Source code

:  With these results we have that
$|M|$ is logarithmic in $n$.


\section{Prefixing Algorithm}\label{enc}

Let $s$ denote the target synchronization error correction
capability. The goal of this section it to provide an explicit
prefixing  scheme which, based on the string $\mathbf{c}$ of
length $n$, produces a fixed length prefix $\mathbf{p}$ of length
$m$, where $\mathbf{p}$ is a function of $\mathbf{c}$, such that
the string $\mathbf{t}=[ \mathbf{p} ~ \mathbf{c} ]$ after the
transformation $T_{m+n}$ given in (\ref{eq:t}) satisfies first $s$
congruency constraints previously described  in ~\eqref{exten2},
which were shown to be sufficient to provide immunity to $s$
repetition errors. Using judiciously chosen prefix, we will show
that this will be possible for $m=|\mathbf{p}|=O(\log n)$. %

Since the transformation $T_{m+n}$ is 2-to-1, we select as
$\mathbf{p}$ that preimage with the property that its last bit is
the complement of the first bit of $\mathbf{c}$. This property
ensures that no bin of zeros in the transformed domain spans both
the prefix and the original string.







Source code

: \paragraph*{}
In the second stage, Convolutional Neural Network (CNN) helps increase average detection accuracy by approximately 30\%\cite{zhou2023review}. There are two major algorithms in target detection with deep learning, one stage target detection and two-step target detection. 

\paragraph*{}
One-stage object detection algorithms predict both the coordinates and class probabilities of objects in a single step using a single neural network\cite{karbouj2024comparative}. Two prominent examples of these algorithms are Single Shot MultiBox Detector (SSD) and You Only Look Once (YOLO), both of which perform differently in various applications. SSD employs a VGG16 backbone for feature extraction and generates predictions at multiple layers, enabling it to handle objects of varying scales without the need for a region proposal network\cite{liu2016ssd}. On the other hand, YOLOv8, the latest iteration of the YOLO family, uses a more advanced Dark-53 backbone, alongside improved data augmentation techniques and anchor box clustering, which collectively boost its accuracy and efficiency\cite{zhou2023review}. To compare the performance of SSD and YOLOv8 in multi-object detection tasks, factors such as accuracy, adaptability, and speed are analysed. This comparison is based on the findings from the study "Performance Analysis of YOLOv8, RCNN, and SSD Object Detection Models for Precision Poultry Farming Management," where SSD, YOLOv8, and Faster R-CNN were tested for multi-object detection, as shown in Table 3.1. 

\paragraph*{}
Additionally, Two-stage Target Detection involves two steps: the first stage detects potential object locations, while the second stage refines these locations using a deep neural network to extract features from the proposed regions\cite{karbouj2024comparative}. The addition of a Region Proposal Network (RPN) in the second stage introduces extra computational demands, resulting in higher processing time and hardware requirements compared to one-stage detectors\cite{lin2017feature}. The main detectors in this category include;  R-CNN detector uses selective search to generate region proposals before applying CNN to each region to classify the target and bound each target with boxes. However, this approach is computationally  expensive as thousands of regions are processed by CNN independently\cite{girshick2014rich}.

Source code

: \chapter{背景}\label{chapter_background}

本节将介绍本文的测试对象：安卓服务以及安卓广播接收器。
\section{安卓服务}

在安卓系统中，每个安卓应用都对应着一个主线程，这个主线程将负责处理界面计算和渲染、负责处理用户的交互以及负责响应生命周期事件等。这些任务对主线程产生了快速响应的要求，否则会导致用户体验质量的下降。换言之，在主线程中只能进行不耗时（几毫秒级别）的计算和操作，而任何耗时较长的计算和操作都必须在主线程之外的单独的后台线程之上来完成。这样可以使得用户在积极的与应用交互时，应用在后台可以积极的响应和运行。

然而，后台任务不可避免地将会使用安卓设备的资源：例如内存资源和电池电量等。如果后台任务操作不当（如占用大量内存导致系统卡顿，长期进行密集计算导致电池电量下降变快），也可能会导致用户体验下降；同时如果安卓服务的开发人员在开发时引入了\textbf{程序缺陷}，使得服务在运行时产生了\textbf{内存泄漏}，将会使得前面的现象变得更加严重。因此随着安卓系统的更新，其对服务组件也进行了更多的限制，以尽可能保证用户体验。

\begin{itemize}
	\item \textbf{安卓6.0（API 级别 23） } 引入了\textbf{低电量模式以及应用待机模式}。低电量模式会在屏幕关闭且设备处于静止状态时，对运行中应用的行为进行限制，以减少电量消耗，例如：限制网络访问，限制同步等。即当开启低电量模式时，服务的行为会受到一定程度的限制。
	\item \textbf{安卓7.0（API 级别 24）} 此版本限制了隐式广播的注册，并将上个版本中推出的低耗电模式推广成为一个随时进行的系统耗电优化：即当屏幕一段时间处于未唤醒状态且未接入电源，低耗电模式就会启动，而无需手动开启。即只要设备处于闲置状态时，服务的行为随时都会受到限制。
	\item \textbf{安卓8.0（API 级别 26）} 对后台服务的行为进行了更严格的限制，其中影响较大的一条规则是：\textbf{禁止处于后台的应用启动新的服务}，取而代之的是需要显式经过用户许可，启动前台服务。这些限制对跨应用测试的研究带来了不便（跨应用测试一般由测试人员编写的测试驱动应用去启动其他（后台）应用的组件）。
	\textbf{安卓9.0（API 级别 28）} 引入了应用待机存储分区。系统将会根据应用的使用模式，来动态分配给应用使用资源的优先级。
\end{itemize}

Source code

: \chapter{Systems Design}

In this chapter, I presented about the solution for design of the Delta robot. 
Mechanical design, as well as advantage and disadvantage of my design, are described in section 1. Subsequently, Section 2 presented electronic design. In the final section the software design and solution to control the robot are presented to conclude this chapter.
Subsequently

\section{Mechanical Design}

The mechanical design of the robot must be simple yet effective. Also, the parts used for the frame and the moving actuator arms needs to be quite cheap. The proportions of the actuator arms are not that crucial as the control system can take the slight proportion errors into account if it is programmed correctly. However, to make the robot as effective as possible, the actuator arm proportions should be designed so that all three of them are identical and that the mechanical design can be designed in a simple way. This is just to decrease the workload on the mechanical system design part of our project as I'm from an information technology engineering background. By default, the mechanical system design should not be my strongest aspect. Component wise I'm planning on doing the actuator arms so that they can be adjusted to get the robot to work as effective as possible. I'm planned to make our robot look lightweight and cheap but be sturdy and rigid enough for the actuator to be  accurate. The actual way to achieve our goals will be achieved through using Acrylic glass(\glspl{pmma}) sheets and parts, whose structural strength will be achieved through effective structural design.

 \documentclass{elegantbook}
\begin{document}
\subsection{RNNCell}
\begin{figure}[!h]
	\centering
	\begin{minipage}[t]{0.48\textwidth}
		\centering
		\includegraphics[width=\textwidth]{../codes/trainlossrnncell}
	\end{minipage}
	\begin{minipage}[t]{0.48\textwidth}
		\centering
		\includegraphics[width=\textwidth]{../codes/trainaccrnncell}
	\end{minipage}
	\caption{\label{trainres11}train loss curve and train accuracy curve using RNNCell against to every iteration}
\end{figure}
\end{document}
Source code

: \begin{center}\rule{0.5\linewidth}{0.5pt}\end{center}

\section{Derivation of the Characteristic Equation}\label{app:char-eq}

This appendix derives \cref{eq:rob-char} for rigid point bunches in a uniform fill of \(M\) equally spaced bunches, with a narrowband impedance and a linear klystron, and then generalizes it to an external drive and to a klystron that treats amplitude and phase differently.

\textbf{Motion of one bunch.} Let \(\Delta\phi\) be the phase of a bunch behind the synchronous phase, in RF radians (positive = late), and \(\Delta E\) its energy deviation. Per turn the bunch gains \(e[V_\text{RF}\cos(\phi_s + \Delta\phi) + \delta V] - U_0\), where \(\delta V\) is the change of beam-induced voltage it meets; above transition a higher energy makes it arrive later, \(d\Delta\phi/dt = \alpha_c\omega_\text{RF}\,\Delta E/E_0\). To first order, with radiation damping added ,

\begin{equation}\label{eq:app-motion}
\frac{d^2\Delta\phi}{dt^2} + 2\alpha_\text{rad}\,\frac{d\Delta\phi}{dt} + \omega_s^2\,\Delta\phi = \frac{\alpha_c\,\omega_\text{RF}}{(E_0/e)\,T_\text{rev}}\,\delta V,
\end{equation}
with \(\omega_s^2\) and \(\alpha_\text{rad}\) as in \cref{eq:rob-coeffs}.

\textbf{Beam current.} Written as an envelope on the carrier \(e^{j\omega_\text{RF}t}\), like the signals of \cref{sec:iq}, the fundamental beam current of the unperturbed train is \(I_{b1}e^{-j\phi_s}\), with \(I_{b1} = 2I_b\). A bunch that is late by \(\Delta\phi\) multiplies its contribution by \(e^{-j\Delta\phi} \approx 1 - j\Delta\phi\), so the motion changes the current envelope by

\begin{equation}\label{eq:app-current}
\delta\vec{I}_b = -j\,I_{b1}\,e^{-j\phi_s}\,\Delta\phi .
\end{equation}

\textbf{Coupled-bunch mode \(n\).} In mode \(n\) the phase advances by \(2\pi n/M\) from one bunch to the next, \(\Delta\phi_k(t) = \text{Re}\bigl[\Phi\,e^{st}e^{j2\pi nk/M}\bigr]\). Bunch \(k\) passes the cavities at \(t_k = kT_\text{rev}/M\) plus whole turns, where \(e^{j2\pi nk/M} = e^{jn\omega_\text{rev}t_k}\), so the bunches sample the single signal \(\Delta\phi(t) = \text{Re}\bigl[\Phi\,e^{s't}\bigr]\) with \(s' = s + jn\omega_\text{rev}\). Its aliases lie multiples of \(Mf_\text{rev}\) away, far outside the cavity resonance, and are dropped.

- [EXERCISE GOAL]: For the word "target", work out how many lines of the entries contain it, and state the number alone.

- [ANSWER TO THE PROBLEM]: 3